Incorporated into the exhibit are various television screens where you can watch newsreels and films of the time. There are also interactive touch screens where you can look through documents from the war-time era. The most heart-wrenching of these screens is found in the Refugee crisis section where you can scroll through the biographies of those desperately trying to find sanctuary in America— some achieved this, others were not so lucky. All of these features are placed beside various artifacts of the time such as letters, official documents, posters, and personal belongings.
At every point of the exhibit, visitors can find polling stands. These polls were given to average Americans in real-time during this period. On the front lies the question asked to respondents and when you flip the screen over you can see the percentages of how people responded. These poll stands are located all around the exhibit and are really polls taken by Americans in war-time. This gives visitors the rare opportunity of getting into the psychology of war-time Americans.
The exhibited highlighted 1938 statistics that showed even though Americans, by a wide margin, disapproved of Nazi treatment of Jewish people in Germany, they also, by a wide margin, disagreed with allowing more Jewish exiles from Germany to settle in America. Only 21 percent of Americans supported allowing more Jewish exiles into the U.S., while 71 percent opposed and eight percent were unsure. Mathew Bechtel, Catholic University senior, said he was shocked by those numbers.
“I’d say it’s definitely interesting,” Bechtel said. “They are much more, the unsure and the maybes were very small, a lot of people were on the extreme,”
Brian O’Malley, another Catholic University senior, said these issues are similar to what we are seeing in today’s immigration debate.

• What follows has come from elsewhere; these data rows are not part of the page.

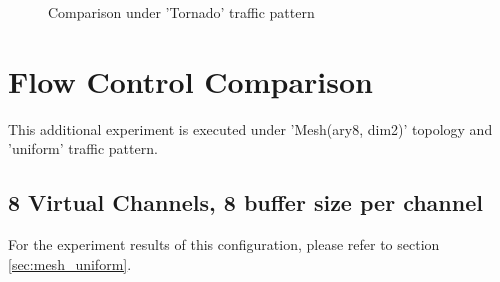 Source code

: \begin{figure}[H]
    \centering
    \caption{Comparison under 'Tornado' traffic pattern}
    \label{fig:com_tornado}
\end{figure}


\section{Flow Control Comparison}
This additional experiment is executed under 'Mesh(ary8, dim2)' topology and 'uniform' traffic pattern.


\subsection{8 Virtual Channels, 8 buffer size per channel}
For the experiment results of this configuration, please refer to section \ref{sec:mesh_uniform}.

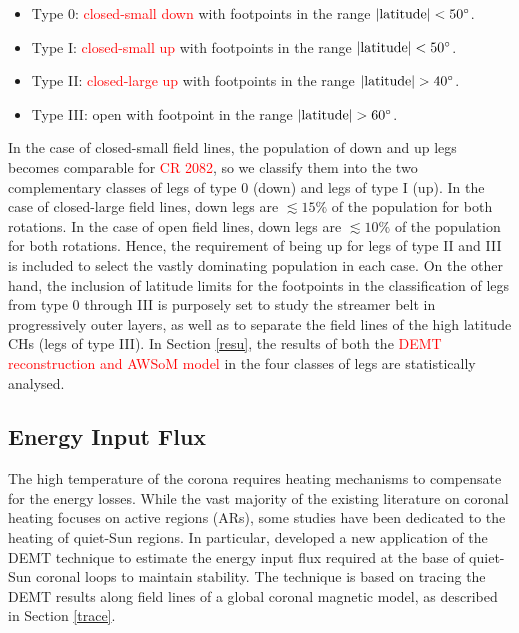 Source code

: \documentclass[namedreferences]{solarphysics}
\def\edit#1{\textcolor{Red}{#1}}
\newcommand{\mdeg}{^\circ}
\begin{document}
\begin{article}
\begin{itemize}
\item Type 0: \edit{closed-small down} with footpoints in the range $|{\rm latitude}|<50\mdeg$. 
\item Type I: \edit{closed-small up} with footpoints in the range $|{\rm latitude}|<50\mdeg$. 
\item Type II: \edit{closed-large up} with footpoints in the range $|{\rm latitude}|>40\mdeg$. 
\item Type III: open with footpoint in the range $|{\rm latitude}|>60\mdeg$.
\end{itemize}

{In the case of closed-small field lines, the population of down and up legs becomes comparable for \edit{CR 2082}, so we classify them into the two complementary classes of legs of type 0 (down) and legs of type I (up). In the case of closed-large field lines, down legs are $\lesssim 15\%$ of the population for both rotations. In the case of open field lines, down legs are $\lesssim 10\%$ of the population for both rotations. Hence, the requirement of being up for legs of type II and III is included to select the vastly dominating population in each case. On the other hand, the inclusion of latitude limits for the footpoints in the classification of legs from type 0 through III is purposely set to study the streamer belt in progressively outer layers, as well as to separate the field lines of the high latitude CHs (legs of type III). In Section \ref{resu}, the results of both the \edit{DEMT reconstruction and AWSoM model} in the four classes of legs are statistically analysed.}

\subsection{{Energy Input Flux}}\label{energia} 

{The high temperature of the corona requires heating mechanisms to compensate for the energy losses. While the vast majority of the existing literature on coronal heating focuses on active regions (ARs), some studies have been dedicated to the heating of quiet-Sun regions. In particular, \citet{maccormack_2017} developed a new application of the DEMT technique to estimate the energy input flux required at the base of quiet-Sun coronal loops to maintain stability. The technique is based on tracing the DEMT results along field lines of a global coronal magnetic model, as described in Section \ref{trace}.}


\end{article}
\end{document}

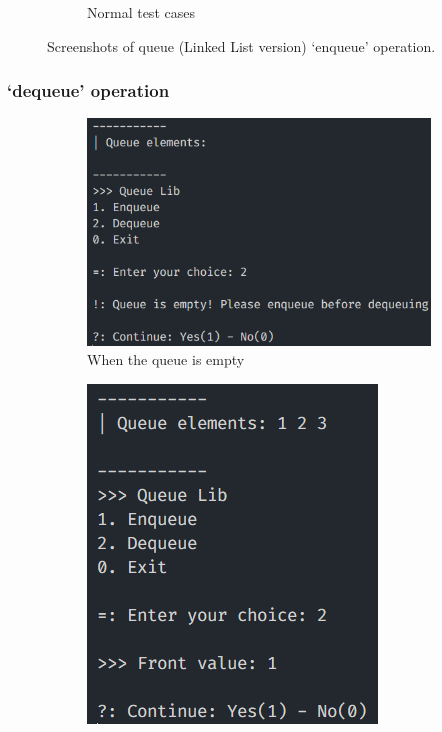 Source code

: \begin{figure}[!ht]
\begin{subfigure}{0.43\textwidth}
		\caption{Normal test cases}\label{fig:queue_ll_push_normal}
	\end{subfigure}
	\caption{Screenshots of queue (Linked List version) `enqueue' operation.}\label{fig:queue_ll_push_cases}
\end{figure}
\subsubsection*{`dequeue' operation}
\begin{figure}[!ht]
	\centering
	\begin{subfigure}{0.6\textwidth}
		\centering
		\includegraphics[width=\textwidth]{imgs/queueLinkedList/pop/empty.png}
		\caption{When the queue is empty}\label{fig:queue_ll_pop_empty}
	\end{subfigure}
	\hfill
	\begin{subfigure}{0.34\textwidth}
		\centering
		\includegraphics[width=\textwidth]{imgs/queueLinkedList/pop/normal.png}

\end{subfigure}
\end{figure}
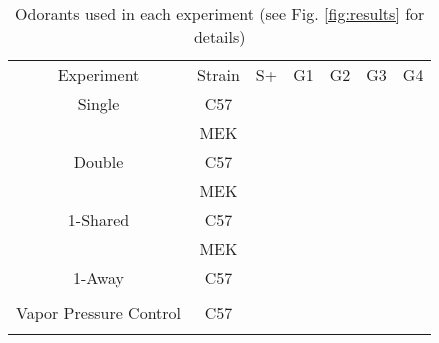 \label{tab:design}
\begin{table}
    \begin{tabular}{ c c c c c c c }
        Experiment & Strain & S+ & G1 & G2 & G3 & G4 \\ 
        Single & C57 &  &  &  &  &   \\ 
         & MEK &  &  &  &  &  \\ 
        Double & C57 &  &  &  &  &    \\ 
         & MEK &  &  &  &  &   \\ 
        1-Shared & C57 &  &  &  &  &  \\ 
         & MEK &  &  &  &  &   \\ 
        1-Away & C57 &  &  &  &  &    \\ 
         &  & &  &  &  &  \\ 
        Vapor Pressure Control & C57 &  &  &  &  &   \\ 
        &  &  &  &  &  &   \\ 
    \end{tabular}
    \caption{Odorants used in each experiment (see Fig. \ref{fig:results} for details)}
\end{table} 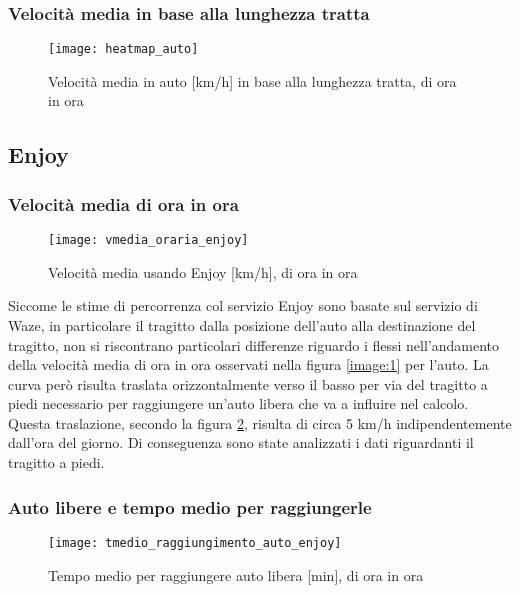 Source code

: \subsubsection{Velocità media in base alla lunghezza tratta}

\begin{center}
\begin{figure}
	\texttt{[image: heatmap\_auto]}
	\caption{Velocità media in auto [km/h] in base alla lunghezza tratta, di ora in ora}
	\label{image:12}
\end{figure}
\end{center}


\subsection{Enjoy}

\subsubsection{Velocità media di ora in ora}

\begin{figure}[H]
	\texttt{[image: vmedia\_oraria\_enjoy]}
	\caption{Velocità media usando Enjoy [km/h], di ora in ora}
	\label{image:4}
\end{figure}

Siccome le stime di percorrenza col servizio Enjoy sono basate sul servizio di Waze, in particolare il tragitto dalla posizione dell'auto alla destinazione del tragitto, non si riscontrano particolari differenze riguardo i flessi nell'andamento della velocità media di ora in ora osservati nella figura \ref{image:1} per l'auto. La curva però risulta traslata orizzontalmente verso il basso per via del tragitto a piedi necessario per raggiungere un'auto libera che va a influire nel calcolo. Questa traslazione, secondo la figura \ref{image:4}, risulta di circa 5 km/h indipendentemente dall'ora del giorno. Di conseguenza sono state analizzati i dati riguardanti il tragitto a piedi.

\subsubsection{Auto libere e tempo medio per raggiungerle}

\begin{figure}[H]
	\texttt{[image: tmedio\_raggiungimento\_auto\_enjoy]}
	\caption{Tempo medio per raggiungere auto libera [min], di ora in ora}
	\label{image:5}
\end{figure}

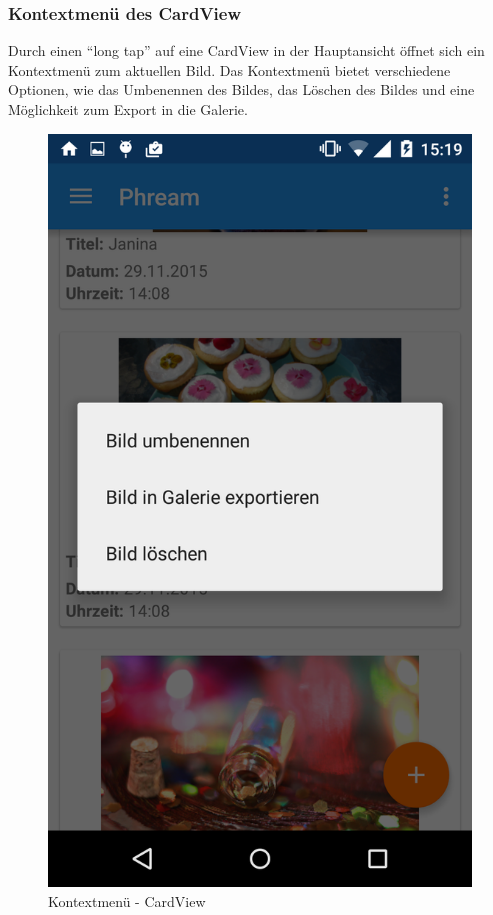 \subsubsection{Kontextmenü des CardView}

Durch einen \enquote{long tap} auf eine CardView in der Hauptansicht öffnet sich ein Kontextmenü zum aktuellen Bild. Das Kontextmenü bietet verschiedene Optionen, wie das Umbenennen des Bildes, das Löschen des Bildes und eine Möglichkeit zum Export in die Galerie. 

\begin{figure}[H]
	\centering
   \includegraphics[scale= 0.115]{images/screenshots/contextmenu.png}
  \caption{Kontextmenü - CardView}
\end{figure}

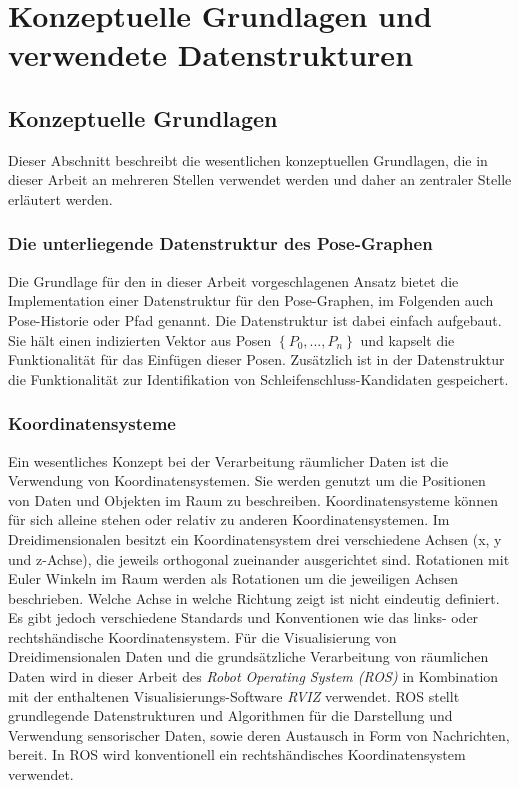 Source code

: \chapter{Konzeptuelle Grundlagen und verwendete Datenstrukturen}
\label{chapter:grundlagen}

\section{Konzeptuelle Grundlagen}

Dieser Abschnitt beschreibt die wesentlichen konzeptuellen Grundlagen, die in dieser Arbeit an mehreren Stellen verwendet werden und daher an zentraler Stelle erläutert werden.

\subsection{Die unterliegende Datenstruktur des Pose-Graphen}
\label{section:pose_graph}

Die Grundlage für den in dieser Arbeit vorgeschlagenen Ansatz bietet die Implementation einer Datenstruktur für den Pose-Graphen, im Folgenden auch Pose-Historie oder Pfad genannt. Die Datenstruktur ist dabei einfach aufgebaut. Sie hält einen indizierten Vektor aus Posen $\left\lbrace P_0, ..., P_n \right\rbrace$ und kapselt die Funktionalität für das Einfügen dieser Posen. Zusätzlich ist in der Datenstruktur die Funktionalität zur Identifikation von Schleifenschluss-Kandidaten gespeichert.

\subsection{Koordinatensysteme}

Ein wesentliches Konzept bei der Verarbeitung räumlicher Daten ist die Verwendung von Koordinatensystemen. Sie werden genutzt um die Positionen von Daten und Objekten im Raum zu beschreiben. Koordinatensysteme können für sich alleine stehen oder relativ zu anderen Koordinatensystemen.
Im Dreidimensionalen besitzt ein Koordinatensystem drei verschiedene Achsen (x, y und z-Achse), die jeweils orthogonal zueinander ausgerichtet sind.
Rotationen mit Euler Winkeln im Raum werden als Rotationen um die jeweiligen Achsen beschrieben.
Welche Achse in welche Richtung zeigt ist nicht eindeutig definiert.
Es gibt jedoch verschiedene Standards und Konventionen wie das links- oder rechtshändische Koordinatensystem. Für die Visualisierung von Dreidimensionalen Daten und die grundsätzliche Verarbeitung von räumlichen Daten wird in dieser Arbeit des \emph{Robot Operating System (ROS)} \cite{quigley2009ros} in Kombination mit der enthaltenen Visualisierungs-Software \emph{RVIZ} verwendet. ROS stellt grundlegende Datenstrukturen und Algorithmen für die Darstellung und Verwendung sensorischer Daten, sowie deren Austausch in Form von Nachrichten, bereit. In ROS wird konventionell ein rechtshändisches Koordinatensystem verwendet.

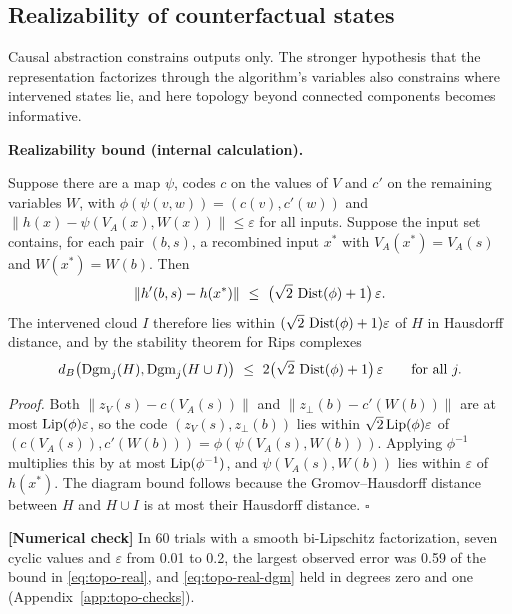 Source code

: \documentclass[11pt,a4paper]{article}
\newcommand{\eps}{\varepsilon}
\newcommand{\evl}[2]{{\small\bfseries\color{#1}[#2]}}
\newcommand{\LNum}{\evl{cnum}{Numerical check}}
\newenvironment{keybox}[1]{%
  \def\FrameCommand{{\color{ccalc}\vrule width 1.6pt}\hspace{8pt}}%
  \MakeFramed{\advance\hsize-\width\FrameRestore}%
  \noindent\textbf{#1}\par\smallskip\noindent\ignorespaces}{\endMakeFramed}
\begin{document}
\subsection{Realizability of counterfactual states}
\label{app:topo-real}

Causal abstraction constrains outputs only. The stronger hypothesis that the
representation factorizes through the algorithm's variables also constrains
where intervened states lie, and here topology beyond connected components
becomes informative.

\begin{keybox}{Realizability bound (internal calculation).}
Suppose there are a map $\psi$, codes $c$ on the values of $V$ and $c'$ on the
remaining variables $W$, with $\phi(\psi(v,w))=(c(v),c'(w))$ and
$\|h(x)-\psi(V_A(x),W(x))\|\le\eps$ for all inputs. Suppose the input set
contains, for each pair $(b,s)$, a recombined input $x^*$ with
$V_A(x^*)=V_A(s)$ and $W(x^*)=W(b)$. Then
\begin{equation}
\|h'(b,s)-h(x^*)\|\ \le\ \bigl(\sqrt2\,\Dist(\phi)+1\bigr)\,\eps .
\label{eq:topo-real}
\end{equation}
The intervened cloud $I$ therefore lies within
$(\sqrt2\,\Dist(\phi)+1)\eps$ of $H$ in Hausdorff distance, and by the
stability theorem for Rips complexes \cite{chazal2014}
\begin{equation}
d_B\bigl(\Dgm_j(H),\Dgm_j(H\cup I)\bigr)\ \le\ 2\bigl(\sqrt2\,\Dist(\phi)+1\bigr)\,\eps
\qquad\text{for all }j .
\label{eq:topo-real-dgm}
\end{equation}
\end{keybox}

\noindent\emph{Proof.} Both $\|z_V(s)-c(V_A(s))\|$ and
$\|z_\perp(b)-c'(W(b))\|$ are at most $\Lip(\phi)\eps$, so the code
$(z_V(s),z_\perp(b))$ lies within $\sqrt2\Lip(\phi)\eps$ of
$(c(V_A(s)),c'(W(b)))=\phi(\psi(V_A(s),W(b)))$. Applying $\phi^{-1}$
multiplies this by at most $\Lip(\phi^{-1})$, and $\psi(V_A(s),W(b))$ lies
within $\eps$ of $h(x^*)$. The diagram bound follows because the
Gromov--Hausdorff distance between $H$ and $H\cup I$ is at most their
Hausdorff distance. $\square$

\LNum{} In 60 trials with a smooth bi-Lipschitz factorization, seven cyclic
values and $\eps$ from 0.01 to 0.2, the largest observed error was 0.59 of the
bound in \eqref{eq:topo-real}, and \eqref{eq:topo-real-dgm} held in degrees
zero and one (Appendix~\ref{app:topo-checks}).
\end{document}
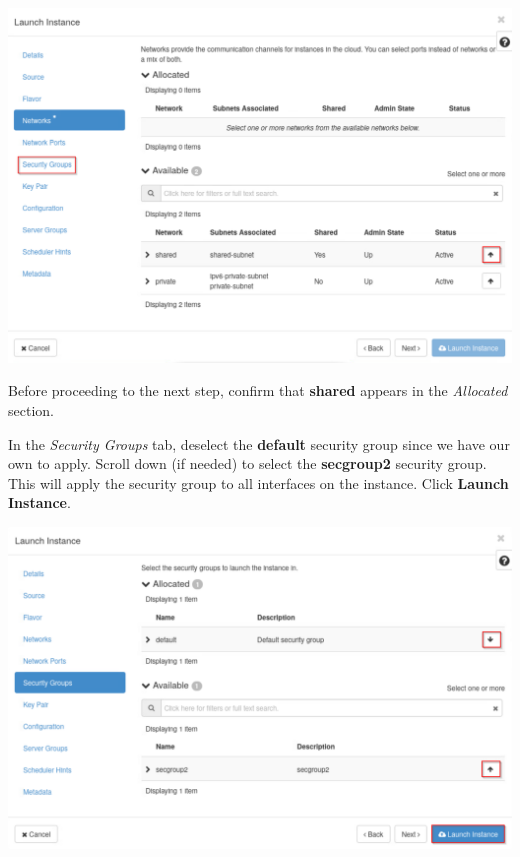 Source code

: \documentclass[letterpaper, 12pt]{article}
\begin{document}
\begin{enumerate}
\begin{labstep}
        \begin{center}
            \includegraphics[width=\linewidth]{images/part2/step14.png}
        \end{center}
    \end{labstep}

    \begin{stopbox}
        Before proceeding to the next step, confirm that \textbf{shared} appears in the \textit{Allocated} section.
    \end{stopbox}

    \begin{labstep}
        In the \textit{Security Groups} tab, deselect the \textbf{default} security group since we have our own to apply.
        Scroll down (if needed) to select the \textbf{secgroup2} security group.
        This will apply the security group to all interfaces on the instance.
        Click \textbf{Launch Instance}.

        \begin{center}
            \includegraphics[width=\linewidth]{images/part2/step15.png}
        \end{center}
    \end{labstep}


\end{enumerate}
\end{document}

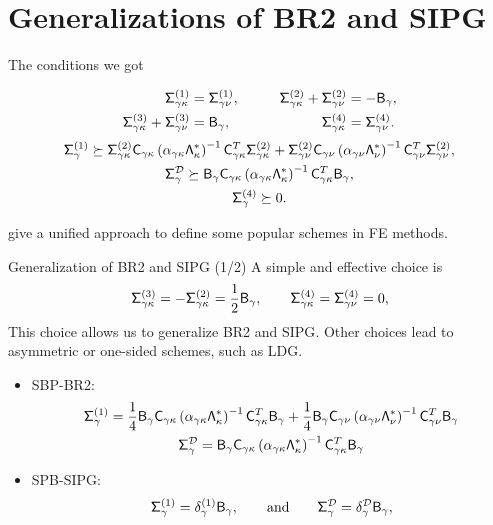 \documentclass{beamer}
\begin{document}
\section{Generalizations of BR2 and SIPG}
\begin{frame}
    The conditions we got
    \begin{block}{}
        \begin{equation*}
        \begin{aligned}
        \mathsf{\Sigma}_{\gamma\kappa}^{(1)} &= \mathsf{\Sigma}_{\gamma\nu} ^{(1)}, &\qquad  
        \mathsf{\Sigma}_{\gamma\kappa}^{(2)} + \mathsf{\Sigma}_{\gamma\nu} ^{(2)} &= -\mathsf{B}_{\gamma}, \\
        \mathsf{\Sigma}_{\gamma\kappa}^{(3)} + \mathsf{\Sigma}_{\gamma\nu} ^{(3)} &= \mathsf{B}_{\gamma}, &\qquad
        \mathsf{\Sigma}_{\gamma\kappa}^{(4)} &= \mathsf{\Sigma}_{\gamma\nu} ^{(4)}.
        \end{aligned}
        \end{equation*}
        \begin{gather*}
        \mathsf{\Sigma}_{\gamma}^{(1)} \succeq \mathsf{\Sigma}_{\gamma\kappa}^{(2)} \mathsf{C}_{\gamma\kappa}
        \left(\alpha_{\gamma\kappa}\mathsf{\Lambda}_{\kappa}^{*}\right)^{-1}\mathsf{C}_{\gamma\kappa}^T \mathsf{\Sigma}_{\gamma\kappa}^{(2)}
        + \mathsf{\Sigma}_{\gamma\nu} ^{(2)} \mathsf{C}_{\gamma\nu} \left(\alpha_{\gamma\nu} \mathsf{\Lambda}_{\nu}^{*}\right)^{-1}\mathsf{C}_{\gamma\nu}^T \mathsf{\Sigma}_{\gamma\nu} ^{(2)}, \\
        \mathsf{\Sigma}_{\gamma}^{\mathcal{D}} \succeq \mathsf{B}_{\gamma} \mathsf{C}_{\gamma\kappa}
        \left(\alpha_{\gamma\kappa}\mathsf{\Lambda}_{\kappa}^{*}\right)^{-1}\mathsf{C}_{\gamma\kappa}^T \mathsf{B}_{\gamma} ,\\
        \mathsf{\Sigma}_{\gamma}^{(4)} \succeq 0.
        \end{gather*}
    \end{block}
    give a unified approach to define some popular schemes in FE methods. 
\end{frame}
\begin{frame}{Generalization of BR2 and SIPG (1/2)}
    A simple and effective choice is
    \footnotesize
    \begin{equation*}
    \mathsf{\Sigma}_{\gamma\kappa}^{(3)} = -\mathsf{\Sigma}_{\gamma\kappa}^{(2)} = \frac{1}{2}\mathsf{B}_{\gamma}, \qquad
    \mathsf{\Sigma}_{\gamma\kappa}^{(4)} = \mathsf{\Sigma}_{\gamma\nu} ^{(4)} = 0,
    \end{equation*}
    \normalsize
    This choice allows us to generalize BR2\cite{Bassi2005} and SIPG\cite{hartmann:2007b}. Other choices lead to asymmetric or one-sided schemes, such as LDG\cite{Arnold2002}.
    \vskip 3mm
    \begin{itemize}
        \item SBP-BR2:
         \footnotesize
        \begin{gather*}
        \mathsf{\Sigma}_{\gamma}^{(1)} = \frac{1}{4}\mathsf{B}_{\gamma} \mathsf{C}_{\gamma\kappa}
        \left(\alpha_{\gamma\kappa}\mathsf{\Lambda}_{\kappa}^{*}\right)^{-1}\mathsf{C}_{\gamma\kappa}^T \mathsf{B}_{\gamma}
        + \frac{1}{4}\mathsf{B}_{\gamma} \mathsf{C}_{\gamma\nu} \left(\alpha_{\gamma\nu} \mathsf{\Lambda}_{\nu}^{*}\right)^{-1}\mathsf{C}_{\gamma\nu}^T \mathsf{B}_{\gamma} \\
        \mathsf{\Sigma}_{\gamma}^{\mathcal{D}} = \mathsf{B}_{\gamma} \mathsf{C}_{\gamma\kappa}
        \left(\alpha_{\gamma\kappa}\mathsf{\Lambda}_{\kappa}^{*}\right)^{-1}\mathsf{C}_{\gamma\kappa}^T \mathsf{B}_{\gamma}
        \end{gather*}
        \normalsize
        \item SPB-SIPG:
        \footnotesize
        \begin{equation*} 
        \mathsf{\Sigma}_{\gamma}^{(1)} = \delta_{\gamma}^{(1)} \mathsf{B}_{\gamma},
        \qquad\text{and}\qquad
        \mathsf{\Sigma}_{\gamma}^{\mathcal{D}} = \delta_{\gamma}^{\mathcal{D}} \mathsf{B}_{\gamma},
        \end{equation*}   
    \end{itemize}
\end{frame}
\end{document}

“It’s not like super surprising especially like we were having issues like that are not the same,” said O’Malley. “But we have similar issues now with immigration and asylum. Now we are more progressive than we were back then.”
And on American’s role in the war O’Malley finished with “I never really thought about that aspect of it.”
At the end of the exhibit, right before the exit, visitors are faced with an original fragment of a gate. This was a piece taken from the same gate used at the Fort Ontario Emergency Refugee Shelter, in Oswego New York. It is a symbol of so much more than just a victorious win— it also represents a decade of struggle and an inconceivable loss for all of humanity.
The museum’s hours are 10 a.m.- 5.30 p.m. every day. Other featured exhibits include Remember the children: Daniel’s Story, one dedicated to the Syrian refugee crisis and the permanent exhibit.